----- EXTRACTED RECORDS

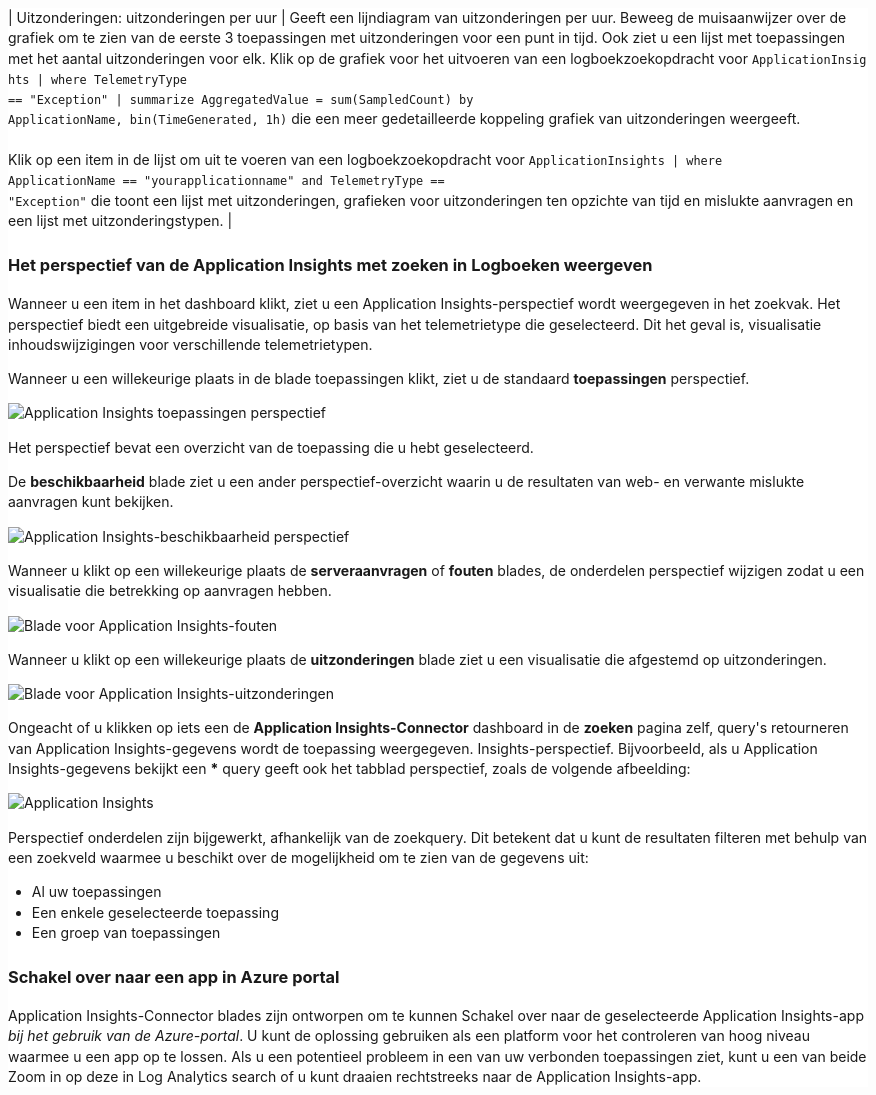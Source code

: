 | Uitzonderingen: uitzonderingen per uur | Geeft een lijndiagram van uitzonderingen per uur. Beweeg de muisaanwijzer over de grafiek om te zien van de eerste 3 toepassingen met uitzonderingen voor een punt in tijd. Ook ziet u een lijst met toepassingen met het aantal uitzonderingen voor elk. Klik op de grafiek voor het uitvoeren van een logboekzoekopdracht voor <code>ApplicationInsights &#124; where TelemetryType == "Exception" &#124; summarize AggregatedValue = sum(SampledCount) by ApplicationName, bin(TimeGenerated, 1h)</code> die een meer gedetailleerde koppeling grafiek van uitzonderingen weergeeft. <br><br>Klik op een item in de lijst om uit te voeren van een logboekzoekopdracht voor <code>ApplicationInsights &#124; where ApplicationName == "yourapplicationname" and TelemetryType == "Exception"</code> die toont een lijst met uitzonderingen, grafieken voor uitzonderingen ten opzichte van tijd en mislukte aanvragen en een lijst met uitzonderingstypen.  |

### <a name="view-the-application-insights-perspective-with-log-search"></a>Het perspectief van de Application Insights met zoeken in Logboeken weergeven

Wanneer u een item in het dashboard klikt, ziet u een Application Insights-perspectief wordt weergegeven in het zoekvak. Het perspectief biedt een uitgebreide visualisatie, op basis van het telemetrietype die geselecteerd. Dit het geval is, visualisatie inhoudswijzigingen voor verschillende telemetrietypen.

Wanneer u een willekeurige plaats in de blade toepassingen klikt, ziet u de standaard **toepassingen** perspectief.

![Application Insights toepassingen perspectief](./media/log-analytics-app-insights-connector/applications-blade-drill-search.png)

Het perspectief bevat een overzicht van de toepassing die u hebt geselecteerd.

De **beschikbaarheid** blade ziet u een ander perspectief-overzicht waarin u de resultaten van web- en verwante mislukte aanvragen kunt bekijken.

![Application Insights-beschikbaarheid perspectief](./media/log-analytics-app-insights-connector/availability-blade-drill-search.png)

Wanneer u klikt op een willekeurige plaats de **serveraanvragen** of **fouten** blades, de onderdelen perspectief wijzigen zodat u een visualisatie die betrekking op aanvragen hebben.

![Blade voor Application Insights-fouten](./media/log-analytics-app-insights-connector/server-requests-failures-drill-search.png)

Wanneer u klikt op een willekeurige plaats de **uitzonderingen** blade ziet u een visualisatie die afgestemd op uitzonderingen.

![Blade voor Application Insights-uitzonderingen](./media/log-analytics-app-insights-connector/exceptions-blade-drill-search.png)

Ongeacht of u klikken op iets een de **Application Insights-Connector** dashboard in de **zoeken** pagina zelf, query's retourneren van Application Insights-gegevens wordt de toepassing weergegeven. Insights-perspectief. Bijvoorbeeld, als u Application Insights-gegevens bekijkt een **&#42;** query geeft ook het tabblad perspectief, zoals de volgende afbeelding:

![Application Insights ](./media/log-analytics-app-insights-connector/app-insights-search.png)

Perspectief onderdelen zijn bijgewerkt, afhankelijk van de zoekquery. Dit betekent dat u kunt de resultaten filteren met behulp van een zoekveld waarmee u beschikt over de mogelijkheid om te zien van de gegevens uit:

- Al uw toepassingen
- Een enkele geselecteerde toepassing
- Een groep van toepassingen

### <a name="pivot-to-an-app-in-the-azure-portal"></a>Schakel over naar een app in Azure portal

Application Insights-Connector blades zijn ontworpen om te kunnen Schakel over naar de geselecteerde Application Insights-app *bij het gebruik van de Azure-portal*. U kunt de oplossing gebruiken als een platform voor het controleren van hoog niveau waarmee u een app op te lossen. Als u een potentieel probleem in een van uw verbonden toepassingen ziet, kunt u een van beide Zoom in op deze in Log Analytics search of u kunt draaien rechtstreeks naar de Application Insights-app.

----------

Copy all lines of the preceding data that hold the word "resultaten".

FINISHED TASK
De **beschikbaarheid** blade ziet u een ander perspectief-overzicht waarin u de resultaten van web- en verwante mislukte aanvragen kunt bekijken.
Perspectief onderdelen zijn bijgewerkt, afhankelijk van de zoekquery. Dit betekent dat u kunt de resultaten filteren met behulp van een zoekveld waarmee u beschikt over de mogelijkheid om te zien van de gegevens uit:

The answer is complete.